Tesla Motors Inc. reported a surprise profit on Wednesday, sending its stock price soaring.
Robert Ferris of CNBC.com had the news:
In a conference call Wednesday night, Tesla CEO Elon Musk said the company currently believes the fourth quarter will be profitable excluding non-cash stock-based expenses, and added there is a “chance” Tesla will be profitable even taking those things into account.
Tesla said it earned 71 cents a share on an adjusted basis in the third quarter on $2.3 billion in revenue. Analysts expected a loss of 54 cents per share on $1.98 billion in revenues, according to a Thomson Reuters consensus estimate.
The company cited new product launches, increased store efficiency, and new store openings as some of the major factors driving third-quarter results. The company added its recent improvements to its self-driving hardware position it for additional market share gains.
The earnings come weeks after Tesla announced record delivery and production numbers, beating out second-quarter delivery and production numbers by 70 percent and 37 percent, respectively.
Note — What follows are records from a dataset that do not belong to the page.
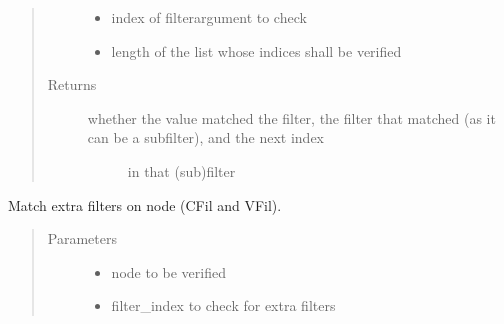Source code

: \documentclass[a4paper,10pt,english]{sphinxmanual}
\begin{document}
\begin{fulllineitems}
\begin{fulllineitems}
\begin{quote}
\begin{description}
\begin{itemize}
\item {}
\sphinxAtStartPar
{} \textendash{} index of filter\sphinxhyphen{}argument to check

\item {}
\sphinxAtStartPar
{} \textendash{} length of the list whose indices shall be verified

\end{itemize}

\item[{Returns}] \leavevmode
\sphinxAtStartPar
\begin{description}
\item[{whether the value matched the filter, the filter that matched (as it can be a subfilter), and the next index}] \leavevmode
\sphinxAtStartPar
in that (sub)filter

\end{description}


\end{description}\end{quote}

\end{fulllineitems}


\begin{fulllineitems}
\label{\detokenize{fagus.filters:fagus.filters.KFil.match_extra_filters}}
\pysigstartsignatures
{}
\pysigstopsignatures
\sphinxAtStartPar
Match extra filters on node (CFil and VFil).
\begin{quote}\begin{description}
\item[{Parameters}] \leavevmode\begin{itemize}
\item {}
\sphinxAtStartPar
{} \textendash{} node to be verified

\item {}
\sphinxAtStartPar
{} \textendash{} filter\_index to check for extra filters


\end{itemize}
\end{description}
\end{quote}
\end{fulllineitems}
\end{fulllineitems}
\end{document}
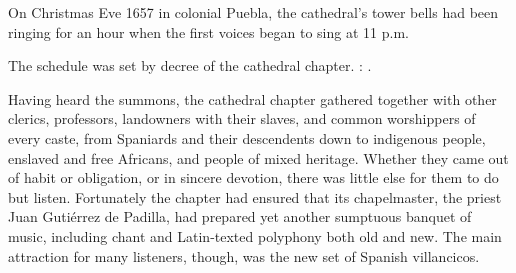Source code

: On Christmas Eve 1657 in colonial Puebla, the cathedral's tower bells had been
ringing for an hour when the first voices began to sing at 11 p.m.%
\begin{Footnote}
    \label{fn:Puebla-Matins-time}
    The schedule was set by decree of the cathedral chapter.
    :
    .
\end{Footnote}
Having heard the summons, the cathedral chapter gathered together with other
clerics, professors, landowners with their slaves, and common worshippers of
every caste, from Spaniards and their descendents down to indigenous people,
enslaved and free Africans, and people of mixed heritage.%
    \Autocites
    {AngelContreras:Puebla}
    {Lomeli:Puebla}
    {Sierra:UrbanSlavery}
Whether they came out of habit or obligation, or in sincere devotion, there was
little else for them to do but listen.
Fortunately the chapter had ensured that its chapelmaster, the priest Juan
Gutiérrez de Padilla, had prepared yet another sumptuous banquet of music,
including chant and Latin-texted polyphony both old and new.%
    \Autocites
    {Gembero:Padilla}
    {Hurtado:Padilla}
    {Stevenson:Padilla}
    {Miranda:PadillaLuz}
    {Gali:RitualesSonorosPuebla}
    {Swadley:VillancicoPhD}
The main attraction for many listeners, though, was the new set of Spanish
villancicos.

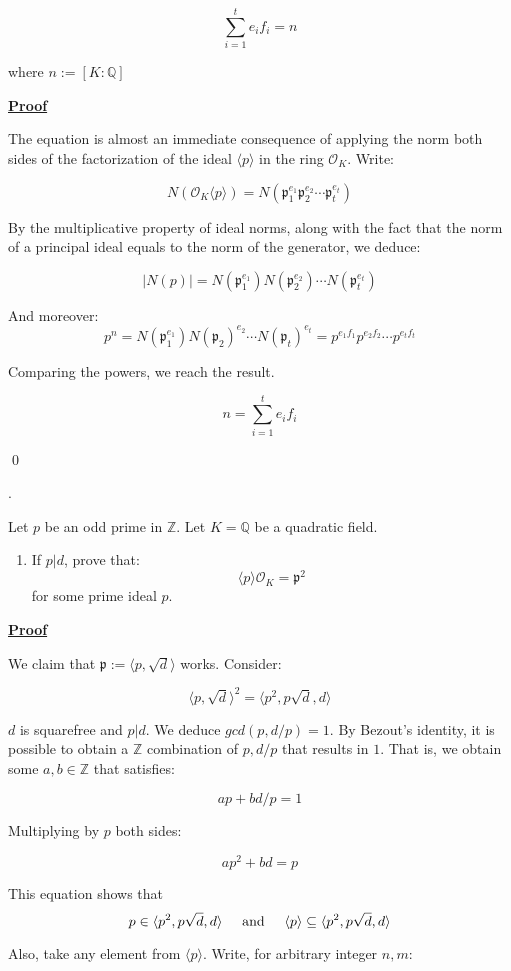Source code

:\documentclass{article}
\def\ZZ{{\mathbb{Z}}}
\newcounter{problemcnt}
\newcommand{\Problem}{{
    \vspace{5mm}
    \stepcounter{problemcnt}
    \noindent
    \arabic{problemcnt}. 
}
}
\newcommand{\Proof}{{
    \vspace{2mm}
    \noindent
    \textbf{
    \underline{Proof}}
}
}
\newcommand{\textAnd}{
    \hspace{5mm}
    \textrm{and}
    \hspace{5mm}
}
\newcommand{\<}{{{
    \langle
}}}
\def\>{{{
    \rangle
}}}
\def\ZZ{{\mathbb{Z}}}
\newcommand{\ringInt}{
    {\mathcal{O}}
}
\newcommand{\pideal}{
    {{\mathfrak{p}}}
}
\begin{document}
\[
    \sum_{i = 1}^t e_i f_i = n
\]

where $n:= [K:\mathbb{Q}]$

\Proof

The equation is almost an immediate consequence of applying 
the norm both sides of the factorization of the ideal 
$\<p\>$ in the ring $\ringInt_K$. Write:

\[
    N(\ringInt_K\<p\>) = N(\pideal_1^{e_1} 
    \pideal_2 ^ {e_2}
    \cdots
    \pideal_t ^{e_t})
\]

By the multiplicative property of ideal norms, along with the 
fact that the norm of a principal ideal equals to the norm 
of the generator, we deduce:

\[
    |N(p)| = N(\pideal_1^{e_1})
    N(\pideal_2^{e_2}) \cdots 
    N(\pideal_t^{e_t})
\]

And moreover:
\[
    p^n = N(\pideal_1^{e_1})
    N(\pideal_2)^{e_2} \cdots 
    N(\pideal_t)^{e_t}
    =p^{e_1 f_1}p^{e_2 f_2} \cdots p^{e_t f_t}
\]

Comparing the powers, we reach the result. 

\[
    n = \sum_{i = 1}^{t} e_if_i
\]

\qed


\newpage

\Problem
Let $p$ be an odd prime in $\ZZ$. Let $K = \mathbb{Q}$ 
be a quadratic field. 

\begin{enumerate}[i]
    \item If $p|d$, prove that:
    \[
        \<p\>\ringInt_K = \pideal^2
    \]
    for some prime ideal $p$. 
\end{enumerate}


\Proof
    We claim that $\pideal := \<p, \sqrt{d}\>$ works. 
Consider:

\[
    \<p, \sqrt{d}\>^2 = \<p^2, p\sqrt{d}, d\>
\]

$d$ is squarefree and $p|d$. We deduce $gcd(p, d/p) = 1$. 
By Bezout's identity, it is possible to obtain a 
$\ZZ$ combination of $p, d/p$ that results in $1$. That is, 
we obtain some $a, b \in \ZZ$ that satisfies:

\[
    ap+bd/p = 1
\]

Multiplying by $p$ both sides:

\[
    ap^2+bd = p
\]

This equation shows that 
\[
    p \in \<p^2, p\sqrt{d}, d\> \textAnd \<p\> \subseteq \<p^2, p\sqrt{d}, d\>
\]

Also, take any element from $\<p\>$. Write, for arbitrary integer $n, m$:
\end{document}
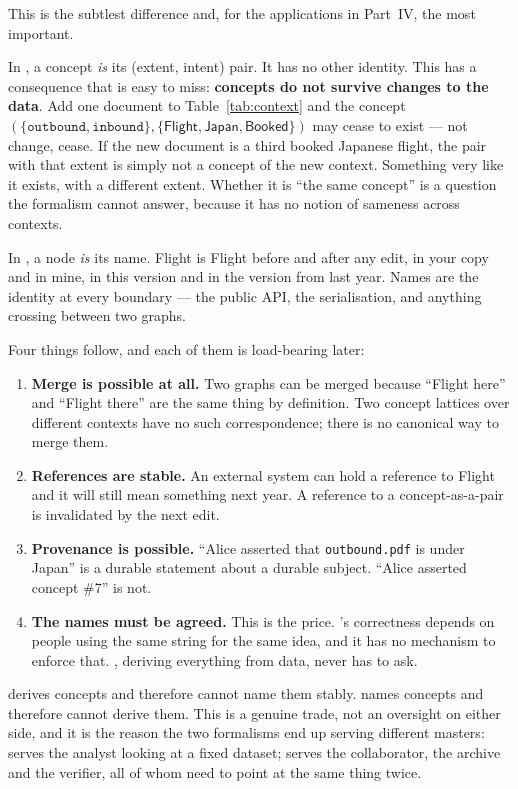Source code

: This is the subtlest difference and, for the applications in Part~IV, the most
important.

In \fca{}, a concept \emph{is} its (extent, intent) pair. It has no other
identity. This has a consequence that is easy to miss: \textbf{concepts do not
survive changes to the data}. Add one document to Table~\ref{tab:context} and
the concept $(\{\texttt{outbound}, \texttt{inbound}\},
\{\textsf{Flight},\textsf{Japan},\textsf{Booked}\})$ may cease to exist ---
not change, cease. If the new document is a third booked Japanese flight, the
pair with that extent is simply not a concept of the new context. Something
very like it exists, with a different extent. Whether it is ``the same
concept'' is a question the formalism cannot answer, because it has no notion
of sameness across contexts.

In \odag{}, a node \emph{is} its name. \textsf{Flight} is \textsf{Flight}
before and after any edit, in your copy and in mine, in this version and in
the version from last year. Names are the identity at every boundary --- the
public API, the serialisation, and anything crossing between two graphs.

Four things follow, and each of them is load-bearing later:

\begin{enumerate}[leftmargin=1.7em]
\item \textbf{Merge is possible at all.} Two graphs can be merged because
  ``\textsf{Flight} here'' and ``\textsf{Flight} there'' are the same thing by
  definition. Two concept lattices over different contexts have no such
  correspondence; there is no canonical way to merge them.
\item \textbf{References are stable.} An external system can hold a reference
  to \textsf{Flight} and it will still mean something next year. A reference
  to a concept-as-a-pair is invalidated by the next edit.
\item \textbf{Provenance is possible.} ``Alice asserted that
  \texttt{outbound.pdf} is under \textsf{Japan}'' is a durable statement about
  a durable subject. ``Alice asserted concept \#7'' is not.
\item \textbf{The names must be agreed.} This is the price. \odag{}'s
  correctness depends on people using the same string for the same idea, and
  it has no mechanism to enforce that. \fca{}, deriving everything from data,
  never has to ask.
\end{enumerate}

\begin{keyidea}
\fca{} derives concepts and therefore cannot name them stably. \odag{} names
concepts and therefore cannot derive them. This is a genuine trade, not an
oversight on either side, and it is the reason the two formalisms end up
serving different masters: \fca{} serves the analyst looking at a fixed
dataset; \odag{} serves the collaborator, the archive and the verifier, all
of whom need to point at the same thing twice.
\end{keyidea}

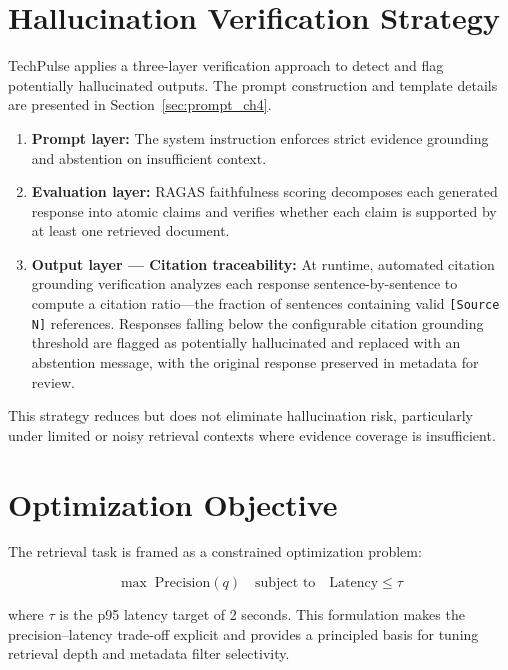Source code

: \section{Hallucination Verification Strategy}
\label{sec:prompt}

TechPulse applies a three-layer verification approach to detect and flag potentially hallucinated outputs. The prompt construction and template details are presented in Section~\ref{sec:prompt_ch4}.

\begin{enumerate}[leftmargin=0.5in]
  \item \textbf{Prompt layer:} The system instruction enforces strict evidence grounding and abstention on insufficient context.

  \item \textbf{Evaluation layer:} RAGAS faithfulness scoring decomposes each generated response into atomic claims and verifies whether each claim is supported by at least one retrieved document.

  \item \textbf{Output layer --- Citation traceability:} At runtime, automated citation grounding verification analyzes each response sentence-by-sentence to compute a citation ratio---the fraction of sentences containing valid \texttt{[Source N]} references. Responses falling below the configurable citation grounding threshold are flagged as potentially hallucinated and replaced with an abstention message, with the original response preserved in metadata for review.
\end{enumerate}

\noindent This strategy reduces but does not eliminate hallucination risk, particularly under limited or noisy retrieval contexts where evidence coverage is insufficient.

\section{Optimization Objective}
\label{sec:optimization}

The retrieval task is framed as a constrained optimization problem:

\begin{equation}
  \max \; \text{Precision}(q) \quad \text{subject to} \quad \text{Latency} \leq \tau
  \label{eq:opt}
\end{equation}

where $\tau$ is the p95 latency target of 2 seconds. This formulation makes the precision--latency trade-off explicit and provides a principled basis for tuning retrieval depth and metadata filter selectivity.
Matthew DeBord and Akin Oyedele of Business Insider noted Tesla’s stock rose as much as 7 percent:
The shares rose as much as 7% after the results, which cap off a period during which the company struck a multi-billion takeover and reported a substantial ramp-up in deliveries. Investors are focusing on Tesla’s cash-burn and potential need for additional funds, as it expands production and absorbs solar-power company SolarCity, which it agreed to buy in August.
Tesla said it delivered 24,821, vehicles in the third quarter (300 more than it initially reported), and maintained its second-half estimate of 50,000 deliveries, at the low end of its full-year guidance of 80-90,000.
The company is spending to ramp up Model X SUV production and bring its Nevada battery factory online. The company’s third-quarter capital expenditure was $247.6 million, well short of analysts’ estimate of $763 million. The company ended the quarter with $3.1 billion in cash and lowered its outlook for capital expenditures for the year to $1.8 billion from the $2.25 billion it had targeted earlier.
Narottam Medhora and Alexandria Sage of Reuters noted that Tesla doesn’t need more capital for its Model 3:
The electric carmaker also signaled it has substantially reduced the costs for launching production of its high volume Model 3 sedan next year. Musk told analysts the company’s current plan “does not require any capital raise for the Model 3 at all.”
The tech billionaire said Tesla could still raise capital to “account for uncertainty … and de-risk the business,” however.
The third quarter profit and a leaner capital spending plan could help grease the wheels for Musk if he does seek to tap the markets for cash. Turning a profit, even for one quarter, should help counter skeptics who have questioned his ambitious plans for combining Tesla and solar panel maker SolarCity (SCTY.O) into a company offering roof-to-garage no-carbon energy systems.
Musk has made promises to investors before related to the timing of product launches, production and profitability, only to walk them back.
The company has weathered a difficult few months, beginning with the death of a Model S driver using Autopilot, Tesla’s much vaunted semi-autonomous driving system, and culminating in the decision to acquire debt-laden SolarCity, which has increased scrutiny on the finances of both Tesla and SolarCity.